Task input.
• • • •

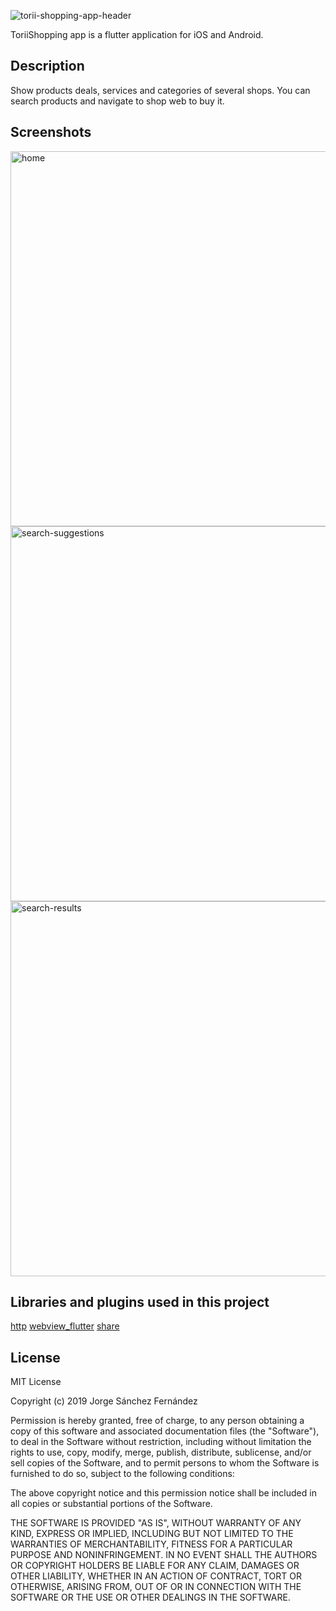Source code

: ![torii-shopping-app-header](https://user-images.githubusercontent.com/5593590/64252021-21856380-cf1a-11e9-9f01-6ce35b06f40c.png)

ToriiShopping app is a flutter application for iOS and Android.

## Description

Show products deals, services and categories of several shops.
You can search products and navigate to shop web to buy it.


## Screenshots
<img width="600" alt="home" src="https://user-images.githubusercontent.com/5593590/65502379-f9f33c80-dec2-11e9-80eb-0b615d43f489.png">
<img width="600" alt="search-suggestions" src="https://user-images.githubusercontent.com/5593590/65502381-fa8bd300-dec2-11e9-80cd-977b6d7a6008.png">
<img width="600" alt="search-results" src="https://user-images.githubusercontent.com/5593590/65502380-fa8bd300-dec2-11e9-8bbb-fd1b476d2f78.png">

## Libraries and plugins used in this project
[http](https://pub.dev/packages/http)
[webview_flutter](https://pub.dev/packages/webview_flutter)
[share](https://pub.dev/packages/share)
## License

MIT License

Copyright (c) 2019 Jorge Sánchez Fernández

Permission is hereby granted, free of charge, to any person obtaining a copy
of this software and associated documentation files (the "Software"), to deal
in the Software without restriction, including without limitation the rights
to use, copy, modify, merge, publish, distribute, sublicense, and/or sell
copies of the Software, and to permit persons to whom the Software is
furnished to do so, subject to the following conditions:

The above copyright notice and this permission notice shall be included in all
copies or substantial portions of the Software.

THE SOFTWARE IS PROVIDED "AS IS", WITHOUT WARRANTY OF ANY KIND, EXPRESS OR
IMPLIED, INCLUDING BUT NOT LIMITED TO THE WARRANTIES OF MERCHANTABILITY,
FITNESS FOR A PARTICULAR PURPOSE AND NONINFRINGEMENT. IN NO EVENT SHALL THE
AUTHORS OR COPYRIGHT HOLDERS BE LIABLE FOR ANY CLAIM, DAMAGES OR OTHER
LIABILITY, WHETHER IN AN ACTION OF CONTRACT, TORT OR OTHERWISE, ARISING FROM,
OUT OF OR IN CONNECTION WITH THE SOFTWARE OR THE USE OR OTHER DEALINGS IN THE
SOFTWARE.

• • • •

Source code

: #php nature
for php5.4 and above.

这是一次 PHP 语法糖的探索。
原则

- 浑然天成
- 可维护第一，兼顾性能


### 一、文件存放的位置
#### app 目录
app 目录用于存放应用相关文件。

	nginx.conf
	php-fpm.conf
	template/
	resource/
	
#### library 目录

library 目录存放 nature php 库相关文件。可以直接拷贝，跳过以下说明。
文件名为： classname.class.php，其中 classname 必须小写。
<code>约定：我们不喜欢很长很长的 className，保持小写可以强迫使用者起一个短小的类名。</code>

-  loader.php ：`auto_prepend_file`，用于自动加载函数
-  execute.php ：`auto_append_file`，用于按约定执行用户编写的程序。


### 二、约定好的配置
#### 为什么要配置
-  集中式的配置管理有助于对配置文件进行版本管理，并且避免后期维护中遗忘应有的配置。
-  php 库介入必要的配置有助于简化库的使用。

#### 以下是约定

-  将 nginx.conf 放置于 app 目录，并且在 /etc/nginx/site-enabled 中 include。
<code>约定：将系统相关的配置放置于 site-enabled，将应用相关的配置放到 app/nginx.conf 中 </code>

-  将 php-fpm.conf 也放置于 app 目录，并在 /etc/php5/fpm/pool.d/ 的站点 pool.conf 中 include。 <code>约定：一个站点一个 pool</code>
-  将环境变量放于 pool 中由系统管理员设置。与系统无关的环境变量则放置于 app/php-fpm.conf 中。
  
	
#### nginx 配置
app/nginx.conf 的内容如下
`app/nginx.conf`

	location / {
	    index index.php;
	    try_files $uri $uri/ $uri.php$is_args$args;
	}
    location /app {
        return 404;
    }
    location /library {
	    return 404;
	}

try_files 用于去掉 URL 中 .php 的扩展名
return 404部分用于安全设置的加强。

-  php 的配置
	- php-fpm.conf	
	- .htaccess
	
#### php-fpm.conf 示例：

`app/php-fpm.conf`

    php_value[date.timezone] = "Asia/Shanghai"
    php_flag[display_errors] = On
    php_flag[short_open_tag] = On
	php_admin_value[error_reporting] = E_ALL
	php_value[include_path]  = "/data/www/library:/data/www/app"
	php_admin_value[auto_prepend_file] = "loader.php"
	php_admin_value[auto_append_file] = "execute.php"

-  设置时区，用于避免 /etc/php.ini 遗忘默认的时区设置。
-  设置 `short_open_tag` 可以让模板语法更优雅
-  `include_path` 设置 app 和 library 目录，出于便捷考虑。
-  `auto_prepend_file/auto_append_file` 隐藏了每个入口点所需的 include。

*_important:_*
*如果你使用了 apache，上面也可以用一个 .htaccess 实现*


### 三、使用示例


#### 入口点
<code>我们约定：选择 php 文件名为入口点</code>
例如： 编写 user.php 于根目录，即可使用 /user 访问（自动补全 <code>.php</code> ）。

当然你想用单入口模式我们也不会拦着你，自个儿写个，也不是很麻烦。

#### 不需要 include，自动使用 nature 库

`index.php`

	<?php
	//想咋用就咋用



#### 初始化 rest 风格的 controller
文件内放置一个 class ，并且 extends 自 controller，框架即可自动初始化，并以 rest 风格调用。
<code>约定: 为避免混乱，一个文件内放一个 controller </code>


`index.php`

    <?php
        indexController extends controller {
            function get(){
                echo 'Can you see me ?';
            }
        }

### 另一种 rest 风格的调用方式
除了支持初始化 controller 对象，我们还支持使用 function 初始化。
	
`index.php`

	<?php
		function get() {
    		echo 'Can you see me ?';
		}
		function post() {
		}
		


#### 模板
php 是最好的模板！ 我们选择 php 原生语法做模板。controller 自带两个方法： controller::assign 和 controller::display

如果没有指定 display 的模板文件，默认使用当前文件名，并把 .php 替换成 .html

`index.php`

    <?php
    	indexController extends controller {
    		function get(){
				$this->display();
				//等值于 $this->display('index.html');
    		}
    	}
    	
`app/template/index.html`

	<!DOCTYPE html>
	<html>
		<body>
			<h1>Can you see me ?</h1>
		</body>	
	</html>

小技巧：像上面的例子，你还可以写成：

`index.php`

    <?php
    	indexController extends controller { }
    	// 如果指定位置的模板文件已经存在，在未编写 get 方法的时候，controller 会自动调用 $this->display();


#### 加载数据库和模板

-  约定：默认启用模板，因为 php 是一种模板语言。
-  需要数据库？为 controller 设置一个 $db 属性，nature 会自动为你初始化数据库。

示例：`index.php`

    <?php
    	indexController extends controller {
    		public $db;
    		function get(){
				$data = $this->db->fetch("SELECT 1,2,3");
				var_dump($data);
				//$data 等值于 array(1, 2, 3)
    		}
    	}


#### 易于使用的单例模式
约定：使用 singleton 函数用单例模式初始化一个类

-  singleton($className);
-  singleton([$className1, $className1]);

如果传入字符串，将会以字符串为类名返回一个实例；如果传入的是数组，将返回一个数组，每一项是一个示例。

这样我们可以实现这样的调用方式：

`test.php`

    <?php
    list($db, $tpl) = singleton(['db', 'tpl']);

• • • •

Exercise prompt. Retype exactly, and only, the lines above from the one where "设置一个 $db 属性，nature 会自动为你初始化数据库。" occurs up to and including the one where "list($db, $tpl) = singleton(['db', 'tpl']);" occurs.

Output of the exercise.
-  需要数据库？为 controller 设置一个 $db 属性，nature 会自动为你初始化数据库。

示例：`index.php`

    <?php
    	indexController extends controller {
    		public $db;
    		function get(){
				$data = $this->db->fetch("SELECT 1,2,3");
				var_dump($data);
				//$data 等值于 array(1, 2, 3)
    		}
    	}


#### 易于使用的单例模式
约定：使用 singleton 函数用单例模式初始化一个类

-  singleton($className);
-  singleton([$className1, $className1]);

如果传入字符串，将会以字符串为类名返回一个实例；如果传入的是数组，将返回一个数组，每一项是一个示例。

这样我们可以实现这样的调用方式：

`test.php`

    <?php
    list($db, $tpl) = singleton(['db', 'tpl']);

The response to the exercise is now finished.